-- REQUIRED ACTION --
Return the full listing below, unchanged.

═══ LISTED ENTRIES

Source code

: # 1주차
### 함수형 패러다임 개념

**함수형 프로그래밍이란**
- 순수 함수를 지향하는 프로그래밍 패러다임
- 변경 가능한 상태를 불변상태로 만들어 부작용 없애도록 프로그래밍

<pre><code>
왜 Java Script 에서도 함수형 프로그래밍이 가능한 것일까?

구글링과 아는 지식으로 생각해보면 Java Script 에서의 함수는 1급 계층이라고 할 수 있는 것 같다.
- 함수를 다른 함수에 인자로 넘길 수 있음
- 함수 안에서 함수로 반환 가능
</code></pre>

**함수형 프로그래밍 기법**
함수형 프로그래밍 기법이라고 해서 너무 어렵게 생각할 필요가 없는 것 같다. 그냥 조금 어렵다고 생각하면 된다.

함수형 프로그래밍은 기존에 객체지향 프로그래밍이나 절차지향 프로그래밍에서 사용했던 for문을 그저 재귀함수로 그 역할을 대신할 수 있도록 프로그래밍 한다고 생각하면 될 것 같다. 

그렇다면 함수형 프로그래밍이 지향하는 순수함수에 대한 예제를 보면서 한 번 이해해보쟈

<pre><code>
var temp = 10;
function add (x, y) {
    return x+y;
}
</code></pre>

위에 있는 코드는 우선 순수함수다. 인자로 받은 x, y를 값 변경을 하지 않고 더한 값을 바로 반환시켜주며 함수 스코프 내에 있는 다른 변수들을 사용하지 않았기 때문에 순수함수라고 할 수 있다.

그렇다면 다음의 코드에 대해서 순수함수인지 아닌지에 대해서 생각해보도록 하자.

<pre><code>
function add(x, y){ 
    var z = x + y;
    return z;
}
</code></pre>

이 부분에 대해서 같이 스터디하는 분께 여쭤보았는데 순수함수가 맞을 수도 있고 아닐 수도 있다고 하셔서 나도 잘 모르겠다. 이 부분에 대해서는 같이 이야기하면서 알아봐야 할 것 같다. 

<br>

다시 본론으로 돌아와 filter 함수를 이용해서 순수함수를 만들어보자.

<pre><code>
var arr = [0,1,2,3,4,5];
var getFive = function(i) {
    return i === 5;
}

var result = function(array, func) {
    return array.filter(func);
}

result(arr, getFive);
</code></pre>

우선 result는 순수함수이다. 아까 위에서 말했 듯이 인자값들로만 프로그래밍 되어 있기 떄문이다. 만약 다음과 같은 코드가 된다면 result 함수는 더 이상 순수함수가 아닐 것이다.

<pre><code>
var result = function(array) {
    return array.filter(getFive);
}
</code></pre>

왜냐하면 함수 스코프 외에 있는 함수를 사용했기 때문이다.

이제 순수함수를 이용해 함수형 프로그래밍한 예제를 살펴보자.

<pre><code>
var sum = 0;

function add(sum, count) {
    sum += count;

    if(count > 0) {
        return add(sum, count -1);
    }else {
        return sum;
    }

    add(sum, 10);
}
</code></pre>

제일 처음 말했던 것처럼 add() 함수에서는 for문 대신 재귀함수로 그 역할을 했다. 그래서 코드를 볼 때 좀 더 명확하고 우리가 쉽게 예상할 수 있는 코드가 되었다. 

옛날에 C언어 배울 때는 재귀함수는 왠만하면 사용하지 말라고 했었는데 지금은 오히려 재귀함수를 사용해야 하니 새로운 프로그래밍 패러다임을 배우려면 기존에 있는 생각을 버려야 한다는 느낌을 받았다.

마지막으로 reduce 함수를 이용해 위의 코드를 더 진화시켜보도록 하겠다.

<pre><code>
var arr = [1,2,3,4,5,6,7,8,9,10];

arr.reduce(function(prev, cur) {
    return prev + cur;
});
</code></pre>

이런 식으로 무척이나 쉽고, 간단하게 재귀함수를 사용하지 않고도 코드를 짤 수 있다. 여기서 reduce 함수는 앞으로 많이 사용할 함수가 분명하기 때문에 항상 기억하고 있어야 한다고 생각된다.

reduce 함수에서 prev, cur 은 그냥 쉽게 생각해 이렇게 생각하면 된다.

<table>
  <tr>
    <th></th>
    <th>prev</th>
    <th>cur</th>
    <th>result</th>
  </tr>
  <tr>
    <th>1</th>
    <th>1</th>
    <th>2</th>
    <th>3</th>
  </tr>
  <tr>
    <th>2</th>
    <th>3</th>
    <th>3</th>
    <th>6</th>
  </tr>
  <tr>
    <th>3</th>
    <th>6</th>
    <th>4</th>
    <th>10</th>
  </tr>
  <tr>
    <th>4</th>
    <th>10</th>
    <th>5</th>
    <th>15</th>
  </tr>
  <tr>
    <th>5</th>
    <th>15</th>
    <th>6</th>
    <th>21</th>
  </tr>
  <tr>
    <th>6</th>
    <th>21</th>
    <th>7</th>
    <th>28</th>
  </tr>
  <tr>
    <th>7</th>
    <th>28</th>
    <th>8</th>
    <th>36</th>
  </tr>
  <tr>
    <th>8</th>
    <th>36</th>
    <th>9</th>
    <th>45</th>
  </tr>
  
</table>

══════

-- OUTPUT BELOW --
Source code

: # 1주차
### 함수형 패러다임 개념

**함수형 프로그래밍이란**
- 순수 함수를 지향하는 프로그래밍 패러다임
- 변경 가능한 상태를 불변상태로 만들어 부작용 없애도록 프로그래밍

<pre><code>
왜 Java Script 에서도 함수형 프로그래밍이 가능한 것일까?

구글링과 아는 지식으로 생각해보면 Java Script 에서의 함수는 1급 계층이라고 할 수 있는 것 같다.
- 함수를 다른 함수에 인자로 넘길 수 있음
- 함수 안에서 함수로 반환 가능
</code></pre>

**함수형 프로그래밍 기법**
함수형 프로그래밍 기법이라고 해서 너무 어렵게 생각할 필요가 없는 것 같다. 그냥 조금 어렵다고 생각하면 된다.

함수형 프로그래밍은 기존에 객체지향 프로그래밍이나 절차지향 프로그래밍에서 사용했던 for문을 그저 재귀함수로 그 역할을 대신할 수 있도록 프로그래밍 한다고 생각하면 될 것 같다. 

그렇다면 함수형 프로그래밍이 지향하는 순수함수에 대한 예제를 보면서 한 번 이해해보쟈

<pre><code>
var temp = 10;
function add (x, y) {
    return x+y;
}
</code></pre>

위에 있는 코드는 우선 순수함수다. 인자로 받은 x, y를 값 변경을 하지 않고 더한 값을 바로 반환시켜주며 함수 스코프 내에 있는 다른 변수들을 사용하지 않았기 때문에 순수함수라고 할 수 있다.

그렇다면 다음의 코드에 대해서 순수함수인지 아닌지에 대해서 생각해보도록 하자.

<pre><code>
function add(x, y){ 
    var z = x + y;
    return z;
}
</code></pre>

이 부분에 대해서 같이 스터디하는 분께 여쭤보았는데 순수함수가 맞을 수도 있고 아닐 수도 있다고 하셔서 나도 잘 모르겠다. 이 부분에 대해서는 같이 이야기하면서 알아봐야 할 것 같다. 

<br>

다시 본론으로 돌아와 filter 함수를 이용해서 순수함수를 만들어보자.

<pre><code>
var arr = [0,1,2,3,4,5];
var getFive = function(i) {
    return i === 5;
}

var result = function(array, func) {
    return array.filter(func);
}

result(arr, getFive);
</code></pre>

우선 result는 순수함수이다. 아까 위에서 말했 듯이 인자값들로만 프로그래밍 되어 있기 떄문이다. 만약 다음과 같은 코드가 된다면 result 함수는 더 이상 순수함수가 아닐 것이다.

<pre><code>
var result = function(array) {
    return array.filter(getFive);
}
</code></pre>

왜냐하면 함수 스코프 외에 있는 함수를 사용했기 때문이다.

이제 순수함수를 이용해 함수형 프로그래밍한 예제를 살펴보자.

<pre><code>
var sum = 0;

function add(sum, count) {
    sum += count;

    if(count > 0) {
        return add(sum, count -1);
    }else {
        return sum;
    }

    add(sum, 10);
}
</code></pre>

제일 처음 말했던 것처럼 add() 함수에서는 for문 대신 재귀함수로 그 역할을 했다. 그래서 코드를 볼 때 좀 더 명확하고 우리가 쉽게 예상할 수 있는 코드가 되었다. 

옛날에 C언어 배울 때는 재귀함수는 왠만하면 사용하지 말라고 했었는데 지금은 오히려 재귀함수를 사용해야 하니 새로운 프로그래밍 패러다임을 배우려면 기존에 있는 생각을 버려야 한다는 느낌을 받았다.

마지막으로 reduce 함수를 이용해 위의 코드를 더 진화시켜보도록 하겠다.

<pre><code>
var arr = [1,2,3,4,5,6,7,8,9,10];

arr.reduce(function(prev, cur) {
    return prev + cur;
});
</code></pre>

이런 식으로 무척이나 쉽고, 간단하게 재귀함수를 사용하지 않고도 코드를 짤 수 있다. 여기서 reduce 함수는 앞으로 많이 사용할 함수가 분명하기 때문에 항상 기억하고 있어야 한다고 생각된다.

reduce 함수에서 prev, cur 은 그냥 쉽게 생각해 이렇게 생각하면 된다.

<table>
  <tr>
    <th></th>
    <th>prev</th>
    <th>cur</th>
    <th>result</th>
  </tr>
  <tr>
    <th>1</th>
    <th>1</th>
    <th>2</th>
    <th>3</th>
  </tr>
  <tr>
    <th>2</th>
    <th>3</th>
    <th>3</th>
    <th>6</th>
  </tr>
  <tr>
    <th>3</th>
    <th>6</th>
    <th>4</th>
    <th>10</th>
  </tr>
  <tr>
    <th>4</th>
    <th>10</th>
    <th>5</th>
    <th>15</th>
  </tr>
  <tr>
    <th>5</th>
    <th>15</th>
    <th>6</th>
    <th>21</th>
  </tr>
  <tr>
    <th>6</th>
    <th>21</th>
    <th>7</th>
    <th>28</th>
  </tr>
  <tr>
    <th>7</th>
    <th>28</th>
    <th>8</th>
    <th>36</th>
  </tr>
  <tr>
    <th>8</th>
    <th>36</th>
    <th>9</th>
    <th>45</th>
  </tr>
  
</table>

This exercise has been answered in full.